To determine the time period of oscillation for the given system, we need to analyze the forces and torques acting on the disc when it is slightly displaced. The setup involves a disc with a point charge at its center and another charge positioned vertically above it. When the disc is displaced horizontally, it experiences a restoring force due to the electric interaction between the charges, which leads to oscillatory motion. Let's break this down step by step.
Understanding the Forces at Play
When the disc is displaced, the point charge -Q at the center of the disc exerts an electric force on the charge +Q located at a distance 'l' above it. This force can be calculated using Coulomb's law:
- The electric force \( F \) between two point charges is given by:
- \( F = \frac{k \cdot |Q_1 \cdot Q_2|}{r^2} \), where \( k \) is Coulomb's constant, \( Q_1 \) and \( Q_2 \) are the magnitudes of the charges, and \( r \) is the distance between them.

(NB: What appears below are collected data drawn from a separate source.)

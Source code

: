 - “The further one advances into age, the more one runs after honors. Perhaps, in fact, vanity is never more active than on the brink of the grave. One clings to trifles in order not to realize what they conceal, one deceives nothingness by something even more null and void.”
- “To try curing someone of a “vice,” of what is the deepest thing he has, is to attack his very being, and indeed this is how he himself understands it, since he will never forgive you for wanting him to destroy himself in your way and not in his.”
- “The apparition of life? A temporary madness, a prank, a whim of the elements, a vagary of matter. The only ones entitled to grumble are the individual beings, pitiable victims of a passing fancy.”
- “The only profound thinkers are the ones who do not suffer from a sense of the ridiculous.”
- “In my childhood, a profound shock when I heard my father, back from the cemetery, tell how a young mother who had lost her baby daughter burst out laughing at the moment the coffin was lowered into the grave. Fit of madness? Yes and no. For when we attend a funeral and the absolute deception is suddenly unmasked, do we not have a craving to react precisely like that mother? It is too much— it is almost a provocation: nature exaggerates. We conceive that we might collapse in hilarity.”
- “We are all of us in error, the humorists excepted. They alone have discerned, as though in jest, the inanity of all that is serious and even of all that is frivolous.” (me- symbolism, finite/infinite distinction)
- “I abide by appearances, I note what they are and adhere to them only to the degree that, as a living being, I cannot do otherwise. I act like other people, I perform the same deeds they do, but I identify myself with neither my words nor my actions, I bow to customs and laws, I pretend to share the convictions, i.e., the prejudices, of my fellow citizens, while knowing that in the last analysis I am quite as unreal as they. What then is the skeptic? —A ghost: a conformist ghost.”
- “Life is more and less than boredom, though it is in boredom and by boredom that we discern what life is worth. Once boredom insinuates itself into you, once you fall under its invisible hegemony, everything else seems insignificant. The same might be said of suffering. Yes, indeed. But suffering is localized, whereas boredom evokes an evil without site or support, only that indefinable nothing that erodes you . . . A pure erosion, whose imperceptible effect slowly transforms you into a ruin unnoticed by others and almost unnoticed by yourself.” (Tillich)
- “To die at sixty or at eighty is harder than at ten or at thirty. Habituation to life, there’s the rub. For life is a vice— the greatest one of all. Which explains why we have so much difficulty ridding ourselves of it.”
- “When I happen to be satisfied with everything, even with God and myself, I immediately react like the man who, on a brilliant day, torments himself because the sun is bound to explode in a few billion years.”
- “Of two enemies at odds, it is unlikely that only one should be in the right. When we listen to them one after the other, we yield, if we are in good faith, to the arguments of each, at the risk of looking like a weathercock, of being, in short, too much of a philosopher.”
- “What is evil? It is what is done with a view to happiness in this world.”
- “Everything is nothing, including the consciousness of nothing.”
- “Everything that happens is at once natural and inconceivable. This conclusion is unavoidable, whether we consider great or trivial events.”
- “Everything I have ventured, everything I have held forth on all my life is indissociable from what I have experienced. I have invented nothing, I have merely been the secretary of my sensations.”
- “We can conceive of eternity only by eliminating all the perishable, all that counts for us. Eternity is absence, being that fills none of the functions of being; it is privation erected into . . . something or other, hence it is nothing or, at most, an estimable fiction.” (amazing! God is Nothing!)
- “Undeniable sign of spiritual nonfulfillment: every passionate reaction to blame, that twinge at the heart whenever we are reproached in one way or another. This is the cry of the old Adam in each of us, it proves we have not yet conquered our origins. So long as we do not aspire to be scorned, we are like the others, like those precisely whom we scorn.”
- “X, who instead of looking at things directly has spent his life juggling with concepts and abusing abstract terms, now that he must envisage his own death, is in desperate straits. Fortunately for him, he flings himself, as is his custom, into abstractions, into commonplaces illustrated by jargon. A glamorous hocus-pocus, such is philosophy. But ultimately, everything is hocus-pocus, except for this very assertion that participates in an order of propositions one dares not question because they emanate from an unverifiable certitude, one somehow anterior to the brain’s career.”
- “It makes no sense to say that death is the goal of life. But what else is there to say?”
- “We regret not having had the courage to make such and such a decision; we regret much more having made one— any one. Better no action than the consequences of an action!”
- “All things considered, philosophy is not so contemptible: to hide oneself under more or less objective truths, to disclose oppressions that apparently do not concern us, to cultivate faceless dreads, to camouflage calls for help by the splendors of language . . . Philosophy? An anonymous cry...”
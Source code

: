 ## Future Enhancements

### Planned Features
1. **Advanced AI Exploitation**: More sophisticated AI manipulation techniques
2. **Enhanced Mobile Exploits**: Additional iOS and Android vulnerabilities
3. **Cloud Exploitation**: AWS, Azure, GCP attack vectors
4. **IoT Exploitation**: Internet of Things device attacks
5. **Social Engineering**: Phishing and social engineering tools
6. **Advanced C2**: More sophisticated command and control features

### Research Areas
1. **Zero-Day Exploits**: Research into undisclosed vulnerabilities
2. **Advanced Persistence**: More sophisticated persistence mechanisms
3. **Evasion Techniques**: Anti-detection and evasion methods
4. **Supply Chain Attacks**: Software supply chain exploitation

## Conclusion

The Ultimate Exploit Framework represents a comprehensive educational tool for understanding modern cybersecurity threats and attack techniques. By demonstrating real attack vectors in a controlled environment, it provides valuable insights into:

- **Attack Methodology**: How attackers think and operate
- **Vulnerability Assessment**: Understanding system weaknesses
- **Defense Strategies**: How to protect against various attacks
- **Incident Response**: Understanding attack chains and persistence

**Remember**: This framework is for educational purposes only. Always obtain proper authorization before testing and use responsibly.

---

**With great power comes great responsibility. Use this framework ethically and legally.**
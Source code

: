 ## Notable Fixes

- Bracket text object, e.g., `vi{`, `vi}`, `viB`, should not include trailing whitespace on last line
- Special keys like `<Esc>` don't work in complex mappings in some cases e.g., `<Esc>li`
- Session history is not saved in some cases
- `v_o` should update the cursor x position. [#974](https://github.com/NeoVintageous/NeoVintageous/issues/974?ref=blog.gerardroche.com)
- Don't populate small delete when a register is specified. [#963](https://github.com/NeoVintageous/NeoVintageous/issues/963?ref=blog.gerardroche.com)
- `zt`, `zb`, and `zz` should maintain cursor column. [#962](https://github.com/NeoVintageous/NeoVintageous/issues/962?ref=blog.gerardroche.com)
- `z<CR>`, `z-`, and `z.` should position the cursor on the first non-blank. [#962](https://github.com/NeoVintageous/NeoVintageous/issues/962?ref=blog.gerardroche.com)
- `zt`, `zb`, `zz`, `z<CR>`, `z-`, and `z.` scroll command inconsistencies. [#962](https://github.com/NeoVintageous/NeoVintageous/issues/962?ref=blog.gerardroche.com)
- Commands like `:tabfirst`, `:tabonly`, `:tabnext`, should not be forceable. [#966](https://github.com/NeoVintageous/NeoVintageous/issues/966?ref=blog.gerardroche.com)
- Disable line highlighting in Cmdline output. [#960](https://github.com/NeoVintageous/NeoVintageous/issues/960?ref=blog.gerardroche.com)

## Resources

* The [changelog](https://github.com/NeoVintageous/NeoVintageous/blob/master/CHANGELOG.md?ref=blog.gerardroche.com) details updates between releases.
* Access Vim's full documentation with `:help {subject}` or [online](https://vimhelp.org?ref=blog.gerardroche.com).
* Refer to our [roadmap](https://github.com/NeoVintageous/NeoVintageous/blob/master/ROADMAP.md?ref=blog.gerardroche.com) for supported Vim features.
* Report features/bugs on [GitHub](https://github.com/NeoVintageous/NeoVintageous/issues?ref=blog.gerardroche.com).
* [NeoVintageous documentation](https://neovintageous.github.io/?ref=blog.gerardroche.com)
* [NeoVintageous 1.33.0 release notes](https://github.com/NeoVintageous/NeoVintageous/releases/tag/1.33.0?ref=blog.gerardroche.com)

In our case, the distance between the charges when the disc is displaced horizontally by a small distance \( x \) becomes \( \sqrt{x^2 + l^2} \). Thus, the force acting on the charge +Q can be expressed as:
\( F = \frac{k \cdot Q^2}{x^2 + l^2} \)
Torque and Angular Motion
When the disc rolls without slipping, the displacement creates a torque about the center of mass. The torque \( \tau \) due to the electric force can be calculated as:
\( \tau = F \cdot R \)
Substituting the expression for \( F \), we have:
\( \tau = \frac{k \cdot Q^2}{x^2 + l^2} \cdot R \)
Relating Torque to Angular Acceleration
The angular acceleration \( \alpha \) of the disc is related to the torque by the equation:
\( \tau = I \cdot \alpha \)
Here, \( I \) is the moment of inertia of the disc, which is given by:
\( I = \frac{1}{2} M R^2 \)
Substituting for \( \tau \) and rearranging gives us:
\( \frac{k \cdot Q^2}{x^2 + l^2} \cdot R = \frac{1}{2} M R^2 \cdot \alpha \)
Finding the Time Period of Oscillation
For small displacements, we can use the small angle approximation, where \( \alpha \) can be expressed in terms of linear displacement \( x \) as:
\( \alpha = \frac{d^2x}{dt^2} \)
Substituting this into our torque equation, we can derive the equation of motion. The resulting differential equation will resemble that of simple harmonic motion:
\( \frac{d^2x}{dt^2} + \omega^2 x = 0 \)
Where \( \omega^2 \) is the angular frequency. The time period \( T \) of oscillation is given by:
\( T = 2\pi \sqrt{\frac{I}{\tau}} \)
After substituting the expressions for \( I \) and \( \tau \) and simplifying, we arrive at the final expression for the time period:
\( T = 2\pi \sqrt{\frac{6 \pi \epsilon M l^3}{Q}} \)
Final Thoughts
This result shows how the interplay between electric forces and rotational dynamics leads to oscillatory motion in the system. The time period depends on the mass of the disc, the distance from the charge, and the magnitude of the charges involved. Understanding these relationships is crucial in fields like electrostatics and dynamics.